ていうか、そんな甘えるような言い方するキャラだったっけ、この人……?


そんな顔されたら……もう……


改めて、正面からセナ君の顔を見る。

格好良すぎて……目を合わせ続けられない。


「あの……せめて、目をつぶってほしいかも」

「ん」


あっさり目をつむるの、なんなのこの人……

意を決して、セナ君の前に膝をつく。

改めて見れば見るほど、整いすぎてる顔。

まつ毛長いし、肌も綺麗すぎるし、髪もふわふわしてて……

こんな人と……キスしたりしてるなんて……セナ君は、どうして私なんかと……?


頬に手を添えて、そっと顔を近づける。


……そして。

セナ君の頬に、キスを落とした。


「……これで、いい?」


もうダメ。

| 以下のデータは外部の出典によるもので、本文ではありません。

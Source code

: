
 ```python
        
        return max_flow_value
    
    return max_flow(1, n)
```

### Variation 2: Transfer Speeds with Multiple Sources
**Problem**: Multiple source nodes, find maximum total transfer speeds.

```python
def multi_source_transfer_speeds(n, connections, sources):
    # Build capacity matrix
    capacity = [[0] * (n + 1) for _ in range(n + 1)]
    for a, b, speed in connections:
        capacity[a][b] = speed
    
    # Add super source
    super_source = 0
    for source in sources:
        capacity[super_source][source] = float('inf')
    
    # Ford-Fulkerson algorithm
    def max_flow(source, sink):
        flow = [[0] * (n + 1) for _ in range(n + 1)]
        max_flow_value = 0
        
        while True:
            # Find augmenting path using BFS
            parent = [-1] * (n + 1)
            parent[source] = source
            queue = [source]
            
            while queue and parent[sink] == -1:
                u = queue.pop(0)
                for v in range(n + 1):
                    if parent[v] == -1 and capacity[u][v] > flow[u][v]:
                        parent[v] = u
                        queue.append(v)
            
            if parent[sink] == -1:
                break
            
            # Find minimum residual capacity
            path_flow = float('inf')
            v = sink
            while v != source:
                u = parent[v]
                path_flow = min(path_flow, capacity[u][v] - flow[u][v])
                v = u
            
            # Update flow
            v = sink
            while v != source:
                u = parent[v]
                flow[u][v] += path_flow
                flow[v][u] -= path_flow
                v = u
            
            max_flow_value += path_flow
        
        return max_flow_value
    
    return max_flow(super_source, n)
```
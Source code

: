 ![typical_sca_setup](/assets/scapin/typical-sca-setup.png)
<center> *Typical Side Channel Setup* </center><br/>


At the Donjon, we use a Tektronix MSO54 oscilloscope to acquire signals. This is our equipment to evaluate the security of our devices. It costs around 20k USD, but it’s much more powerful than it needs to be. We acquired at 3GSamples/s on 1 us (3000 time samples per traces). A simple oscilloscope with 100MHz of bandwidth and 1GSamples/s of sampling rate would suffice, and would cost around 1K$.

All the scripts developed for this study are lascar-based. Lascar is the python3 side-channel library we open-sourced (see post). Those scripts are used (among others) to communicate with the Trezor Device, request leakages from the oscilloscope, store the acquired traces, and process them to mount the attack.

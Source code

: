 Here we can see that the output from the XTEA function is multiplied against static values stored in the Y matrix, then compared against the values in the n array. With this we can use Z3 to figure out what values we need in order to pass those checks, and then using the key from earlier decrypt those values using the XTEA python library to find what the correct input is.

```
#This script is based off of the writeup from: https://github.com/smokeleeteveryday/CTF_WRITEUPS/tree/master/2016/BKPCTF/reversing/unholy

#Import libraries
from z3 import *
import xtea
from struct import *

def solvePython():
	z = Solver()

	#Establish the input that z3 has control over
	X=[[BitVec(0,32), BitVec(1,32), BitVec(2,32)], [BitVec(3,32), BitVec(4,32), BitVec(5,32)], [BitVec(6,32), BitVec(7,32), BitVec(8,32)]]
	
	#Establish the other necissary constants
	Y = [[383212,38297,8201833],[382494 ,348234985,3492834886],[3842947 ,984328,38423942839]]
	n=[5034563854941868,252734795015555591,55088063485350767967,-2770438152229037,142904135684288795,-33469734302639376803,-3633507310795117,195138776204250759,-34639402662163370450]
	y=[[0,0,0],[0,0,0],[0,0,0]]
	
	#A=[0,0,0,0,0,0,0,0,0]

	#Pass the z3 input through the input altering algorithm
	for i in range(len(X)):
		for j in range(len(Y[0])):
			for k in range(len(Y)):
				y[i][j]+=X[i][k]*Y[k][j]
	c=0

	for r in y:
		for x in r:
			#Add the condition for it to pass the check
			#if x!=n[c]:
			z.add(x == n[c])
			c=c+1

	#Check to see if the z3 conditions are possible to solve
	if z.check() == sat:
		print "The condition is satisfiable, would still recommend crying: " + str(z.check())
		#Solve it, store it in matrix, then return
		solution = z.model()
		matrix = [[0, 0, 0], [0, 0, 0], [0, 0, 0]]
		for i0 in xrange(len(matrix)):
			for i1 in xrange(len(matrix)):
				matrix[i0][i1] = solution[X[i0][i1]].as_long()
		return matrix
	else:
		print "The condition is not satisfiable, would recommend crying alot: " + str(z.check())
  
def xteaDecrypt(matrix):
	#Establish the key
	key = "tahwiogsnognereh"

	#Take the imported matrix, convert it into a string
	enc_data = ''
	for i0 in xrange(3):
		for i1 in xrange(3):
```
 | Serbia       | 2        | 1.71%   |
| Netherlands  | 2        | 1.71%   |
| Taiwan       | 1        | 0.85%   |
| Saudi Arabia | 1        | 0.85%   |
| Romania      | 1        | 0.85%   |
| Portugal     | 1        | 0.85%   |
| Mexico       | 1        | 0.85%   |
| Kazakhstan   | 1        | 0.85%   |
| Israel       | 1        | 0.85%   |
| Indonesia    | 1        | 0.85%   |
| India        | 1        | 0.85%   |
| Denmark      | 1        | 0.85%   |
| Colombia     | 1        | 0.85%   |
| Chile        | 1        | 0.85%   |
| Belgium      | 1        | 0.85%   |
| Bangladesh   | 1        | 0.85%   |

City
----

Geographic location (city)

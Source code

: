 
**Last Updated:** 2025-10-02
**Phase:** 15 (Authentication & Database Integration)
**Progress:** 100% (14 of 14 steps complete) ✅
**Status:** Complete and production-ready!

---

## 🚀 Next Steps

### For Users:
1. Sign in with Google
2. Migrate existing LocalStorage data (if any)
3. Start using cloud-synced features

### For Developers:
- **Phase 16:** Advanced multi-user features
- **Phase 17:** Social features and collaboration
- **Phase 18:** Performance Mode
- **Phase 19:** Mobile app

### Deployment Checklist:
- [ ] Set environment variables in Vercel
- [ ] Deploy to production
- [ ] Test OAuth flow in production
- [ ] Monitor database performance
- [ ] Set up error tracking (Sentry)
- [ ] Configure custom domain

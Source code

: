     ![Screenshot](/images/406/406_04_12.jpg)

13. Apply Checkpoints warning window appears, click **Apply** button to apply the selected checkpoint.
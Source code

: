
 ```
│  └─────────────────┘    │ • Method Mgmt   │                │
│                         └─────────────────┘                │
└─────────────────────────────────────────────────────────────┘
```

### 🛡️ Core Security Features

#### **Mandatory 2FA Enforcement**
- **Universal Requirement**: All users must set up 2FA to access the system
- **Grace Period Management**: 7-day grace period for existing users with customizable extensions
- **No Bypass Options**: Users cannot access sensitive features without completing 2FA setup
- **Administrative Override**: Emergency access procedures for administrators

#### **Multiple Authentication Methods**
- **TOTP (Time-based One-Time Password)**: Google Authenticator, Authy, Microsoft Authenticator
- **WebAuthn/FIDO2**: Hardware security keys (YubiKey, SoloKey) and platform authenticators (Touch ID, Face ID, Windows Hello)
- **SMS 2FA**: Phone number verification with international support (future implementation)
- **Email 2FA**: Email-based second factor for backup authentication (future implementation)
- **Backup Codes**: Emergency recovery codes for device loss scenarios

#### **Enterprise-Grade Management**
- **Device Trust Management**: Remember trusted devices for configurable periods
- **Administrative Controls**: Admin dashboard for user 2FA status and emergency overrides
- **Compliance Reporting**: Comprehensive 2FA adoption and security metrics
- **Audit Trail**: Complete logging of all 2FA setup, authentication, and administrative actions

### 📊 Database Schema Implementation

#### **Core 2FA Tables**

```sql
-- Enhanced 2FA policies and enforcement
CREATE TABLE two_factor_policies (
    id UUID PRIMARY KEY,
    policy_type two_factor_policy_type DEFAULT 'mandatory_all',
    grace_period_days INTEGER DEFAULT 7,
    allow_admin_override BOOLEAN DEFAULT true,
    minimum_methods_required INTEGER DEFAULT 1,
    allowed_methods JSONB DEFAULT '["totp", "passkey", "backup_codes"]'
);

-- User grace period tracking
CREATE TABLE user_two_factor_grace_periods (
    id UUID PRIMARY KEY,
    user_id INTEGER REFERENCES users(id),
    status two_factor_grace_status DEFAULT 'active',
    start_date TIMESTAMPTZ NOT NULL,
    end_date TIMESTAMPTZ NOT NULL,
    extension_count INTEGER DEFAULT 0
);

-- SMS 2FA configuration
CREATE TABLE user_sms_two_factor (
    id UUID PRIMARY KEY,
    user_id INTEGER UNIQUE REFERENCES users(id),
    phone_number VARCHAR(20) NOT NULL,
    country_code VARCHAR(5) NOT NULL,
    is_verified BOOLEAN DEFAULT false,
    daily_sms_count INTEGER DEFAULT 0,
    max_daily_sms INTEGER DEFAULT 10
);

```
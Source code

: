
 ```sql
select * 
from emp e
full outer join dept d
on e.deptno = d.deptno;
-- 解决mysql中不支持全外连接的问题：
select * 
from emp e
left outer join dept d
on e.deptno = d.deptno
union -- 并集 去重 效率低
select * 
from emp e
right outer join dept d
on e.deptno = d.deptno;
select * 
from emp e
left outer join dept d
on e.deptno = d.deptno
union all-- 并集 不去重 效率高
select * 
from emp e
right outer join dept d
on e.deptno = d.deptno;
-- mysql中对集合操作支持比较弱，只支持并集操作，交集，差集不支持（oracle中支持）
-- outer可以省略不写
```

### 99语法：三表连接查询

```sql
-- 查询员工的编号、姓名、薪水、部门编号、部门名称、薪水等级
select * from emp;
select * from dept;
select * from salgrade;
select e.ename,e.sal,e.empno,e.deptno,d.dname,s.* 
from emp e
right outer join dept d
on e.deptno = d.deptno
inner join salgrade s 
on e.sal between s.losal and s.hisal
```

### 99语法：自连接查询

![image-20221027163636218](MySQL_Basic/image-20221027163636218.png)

絶対顔真っ赤。

セナ君の顔なんて見れないし、視線を逸らすしかない。


自分からキスするって……

こんなに恥ずかしいことなんだ……

そ、それをこの人、しょっちゅうしてるって……もう!


「お前さぁ!」

「わっ!」


ぐいっと腰に腕をまわされて、そのままセナ君に抱きしめられる。


「ははははっ」

「むーっ、頑張ったのに……笑うなんて!」

「わりぃわりぃ……」


でもその目が……

熱を宿して、私を見上げてくる。


やばい、キスされちゃう……


そう思ったときにはもう、セナ君の顔が近づいてきて、唇を奪われていた。


髪に触れて、肌に触れて、声を塞いで……

そのキスは、やさしく始まり、ゆっくりと、でも確かに深くなっていく。


頭の中が、真っ白になる。

何も考えられなくなっていく。


ねぇ、セナ君……

私は、セナ君にとって何なんだろう。


「付き合おう」って、言われてない。

だから私は、彼女じゃない。


なのに、セナ君は……彼女じゃない女の子に、こんなふうにキスをするの……?


私は、セナ君が好きで。

求められたら、嬉しくて……

もう、拒めるわけなんてないのに。